== EXERCISE REQUIREMENTS ==
Counting task for the entries below: give the number of lines that contain the word "tests", with no other text.

== DATA RECORDS ==
^^^^^^^^^^^^^^^^
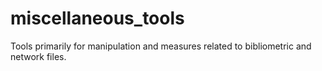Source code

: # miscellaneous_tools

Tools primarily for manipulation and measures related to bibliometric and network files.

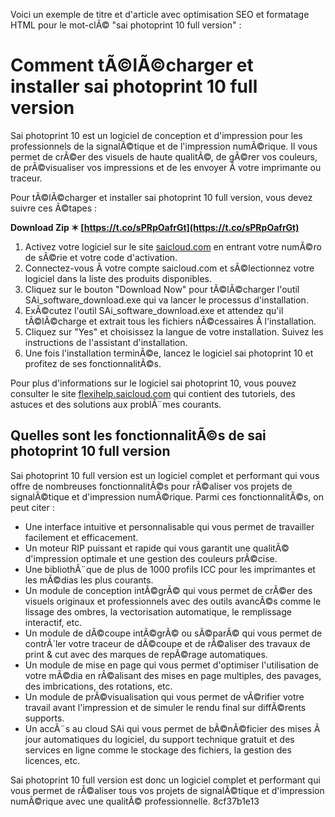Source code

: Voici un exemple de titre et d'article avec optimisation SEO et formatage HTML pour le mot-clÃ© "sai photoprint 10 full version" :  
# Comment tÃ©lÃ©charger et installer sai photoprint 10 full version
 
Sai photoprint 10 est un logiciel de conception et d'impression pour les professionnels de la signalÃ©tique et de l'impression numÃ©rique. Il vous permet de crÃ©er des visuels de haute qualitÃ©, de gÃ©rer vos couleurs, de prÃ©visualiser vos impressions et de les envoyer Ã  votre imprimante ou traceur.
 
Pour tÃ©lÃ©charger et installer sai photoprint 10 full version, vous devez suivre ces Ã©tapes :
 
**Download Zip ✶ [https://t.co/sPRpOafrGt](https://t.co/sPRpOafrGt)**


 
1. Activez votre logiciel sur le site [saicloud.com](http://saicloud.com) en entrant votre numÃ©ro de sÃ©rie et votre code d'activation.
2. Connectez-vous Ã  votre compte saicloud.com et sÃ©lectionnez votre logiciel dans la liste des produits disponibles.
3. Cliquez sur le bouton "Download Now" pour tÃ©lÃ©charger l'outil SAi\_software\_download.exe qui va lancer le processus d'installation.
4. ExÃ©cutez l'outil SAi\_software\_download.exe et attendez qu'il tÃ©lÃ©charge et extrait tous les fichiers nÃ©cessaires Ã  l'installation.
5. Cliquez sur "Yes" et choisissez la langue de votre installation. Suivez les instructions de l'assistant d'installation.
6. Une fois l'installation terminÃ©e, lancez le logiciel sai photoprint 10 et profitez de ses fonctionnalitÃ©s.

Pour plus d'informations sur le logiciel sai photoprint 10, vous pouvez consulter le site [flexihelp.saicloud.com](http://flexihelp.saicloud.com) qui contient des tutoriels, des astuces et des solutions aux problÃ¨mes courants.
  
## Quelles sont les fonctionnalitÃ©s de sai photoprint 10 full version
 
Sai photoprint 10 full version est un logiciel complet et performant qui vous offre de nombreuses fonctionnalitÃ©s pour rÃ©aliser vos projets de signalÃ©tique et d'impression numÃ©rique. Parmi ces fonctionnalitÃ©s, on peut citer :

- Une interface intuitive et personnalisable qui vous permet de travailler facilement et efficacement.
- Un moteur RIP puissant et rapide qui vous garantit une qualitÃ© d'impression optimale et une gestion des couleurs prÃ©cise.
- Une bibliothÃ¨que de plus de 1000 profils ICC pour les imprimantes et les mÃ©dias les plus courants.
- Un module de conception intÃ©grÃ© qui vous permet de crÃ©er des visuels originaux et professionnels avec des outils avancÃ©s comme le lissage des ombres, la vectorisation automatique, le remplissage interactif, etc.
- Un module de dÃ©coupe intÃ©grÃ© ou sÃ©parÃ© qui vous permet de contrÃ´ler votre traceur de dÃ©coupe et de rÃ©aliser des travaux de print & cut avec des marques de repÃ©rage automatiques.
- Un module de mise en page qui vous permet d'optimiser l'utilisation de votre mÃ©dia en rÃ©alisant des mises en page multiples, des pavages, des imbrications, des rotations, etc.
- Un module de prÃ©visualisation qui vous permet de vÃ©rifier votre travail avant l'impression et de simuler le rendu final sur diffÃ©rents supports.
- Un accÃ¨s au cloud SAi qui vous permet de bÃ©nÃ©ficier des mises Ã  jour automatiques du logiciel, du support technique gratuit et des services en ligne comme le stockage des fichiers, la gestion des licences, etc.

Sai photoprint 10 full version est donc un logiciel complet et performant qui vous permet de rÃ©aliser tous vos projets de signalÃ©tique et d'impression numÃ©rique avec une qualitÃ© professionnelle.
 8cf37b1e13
^^^^^^^^^^^^^^^^
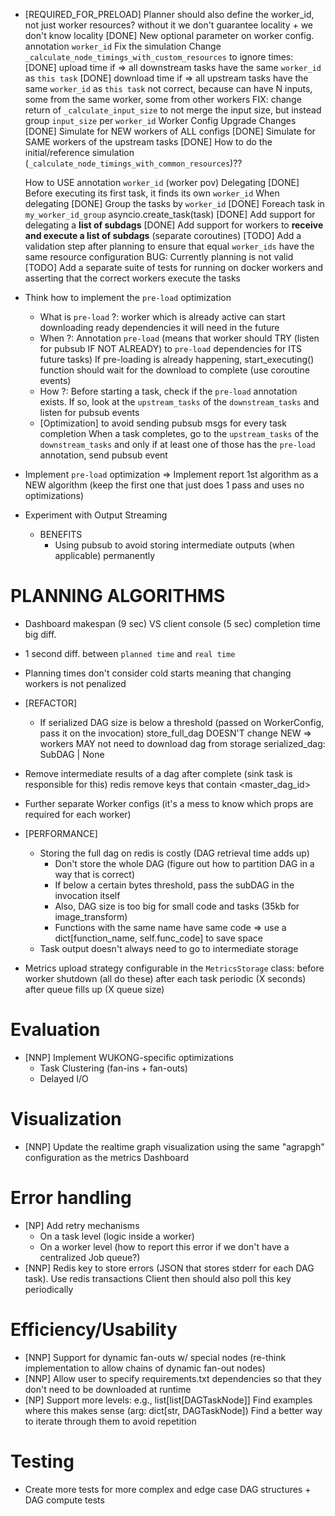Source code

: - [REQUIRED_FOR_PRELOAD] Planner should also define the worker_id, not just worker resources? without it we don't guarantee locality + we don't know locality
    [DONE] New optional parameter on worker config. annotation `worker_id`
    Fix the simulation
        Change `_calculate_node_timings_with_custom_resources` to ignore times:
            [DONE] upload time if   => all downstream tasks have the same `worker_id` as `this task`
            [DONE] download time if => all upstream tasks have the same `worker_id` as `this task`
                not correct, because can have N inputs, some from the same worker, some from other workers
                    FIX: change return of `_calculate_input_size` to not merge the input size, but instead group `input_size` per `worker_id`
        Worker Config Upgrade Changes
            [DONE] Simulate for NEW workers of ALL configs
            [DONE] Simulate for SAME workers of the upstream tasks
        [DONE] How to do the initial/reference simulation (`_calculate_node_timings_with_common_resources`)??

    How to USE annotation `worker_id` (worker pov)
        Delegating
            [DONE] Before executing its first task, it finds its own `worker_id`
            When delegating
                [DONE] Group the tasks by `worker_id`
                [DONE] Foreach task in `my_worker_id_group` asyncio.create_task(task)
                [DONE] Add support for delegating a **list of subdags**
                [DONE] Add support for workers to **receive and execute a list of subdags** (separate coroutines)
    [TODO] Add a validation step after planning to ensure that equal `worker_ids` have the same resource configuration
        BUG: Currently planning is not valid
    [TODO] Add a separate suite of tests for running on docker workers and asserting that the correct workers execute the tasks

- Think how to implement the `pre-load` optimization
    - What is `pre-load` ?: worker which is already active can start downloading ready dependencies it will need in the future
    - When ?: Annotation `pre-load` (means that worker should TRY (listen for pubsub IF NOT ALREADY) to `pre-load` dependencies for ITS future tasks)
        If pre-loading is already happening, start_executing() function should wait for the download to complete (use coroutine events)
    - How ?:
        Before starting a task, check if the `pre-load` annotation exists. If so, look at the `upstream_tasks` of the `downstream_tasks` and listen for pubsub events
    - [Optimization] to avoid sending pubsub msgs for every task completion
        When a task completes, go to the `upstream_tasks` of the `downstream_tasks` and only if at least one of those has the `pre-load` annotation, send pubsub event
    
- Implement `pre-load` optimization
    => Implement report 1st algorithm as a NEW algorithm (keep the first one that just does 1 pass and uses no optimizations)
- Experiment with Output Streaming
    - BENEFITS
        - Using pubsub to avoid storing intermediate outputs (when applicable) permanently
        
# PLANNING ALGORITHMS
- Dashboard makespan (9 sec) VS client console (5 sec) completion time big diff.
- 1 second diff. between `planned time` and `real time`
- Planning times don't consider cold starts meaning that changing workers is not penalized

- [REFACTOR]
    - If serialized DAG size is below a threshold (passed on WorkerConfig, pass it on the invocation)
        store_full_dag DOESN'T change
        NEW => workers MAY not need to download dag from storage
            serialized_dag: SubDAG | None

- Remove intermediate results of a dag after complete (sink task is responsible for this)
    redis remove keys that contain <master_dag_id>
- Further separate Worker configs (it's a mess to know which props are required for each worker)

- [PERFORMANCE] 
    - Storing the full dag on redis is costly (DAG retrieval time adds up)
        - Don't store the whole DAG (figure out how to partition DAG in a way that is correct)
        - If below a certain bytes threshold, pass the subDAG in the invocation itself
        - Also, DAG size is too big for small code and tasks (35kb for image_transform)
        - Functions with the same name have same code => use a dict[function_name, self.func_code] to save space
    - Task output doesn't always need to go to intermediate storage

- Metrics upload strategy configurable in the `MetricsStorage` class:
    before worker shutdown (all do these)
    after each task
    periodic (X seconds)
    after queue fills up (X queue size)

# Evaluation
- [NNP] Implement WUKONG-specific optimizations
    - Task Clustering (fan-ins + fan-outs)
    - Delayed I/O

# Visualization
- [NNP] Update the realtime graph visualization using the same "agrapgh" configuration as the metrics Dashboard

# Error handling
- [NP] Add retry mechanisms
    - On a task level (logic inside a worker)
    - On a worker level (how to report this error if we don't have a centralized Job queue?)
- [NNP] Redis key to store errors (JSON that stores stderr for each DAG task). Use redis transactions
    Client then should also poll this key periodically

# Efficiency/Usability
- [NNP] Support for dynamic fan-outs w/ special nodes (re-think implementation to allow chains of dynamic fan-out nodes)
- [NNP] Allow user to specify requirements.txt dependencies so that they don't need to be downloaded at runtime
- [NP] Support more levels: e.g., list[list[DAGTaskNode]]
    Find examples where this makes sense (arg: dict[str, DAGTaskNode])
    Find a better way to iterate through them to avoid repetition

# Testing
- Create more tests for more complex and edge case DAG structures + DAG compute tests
^^^^^^^^^^^^^^^^
== TASK OUTPUT ==
2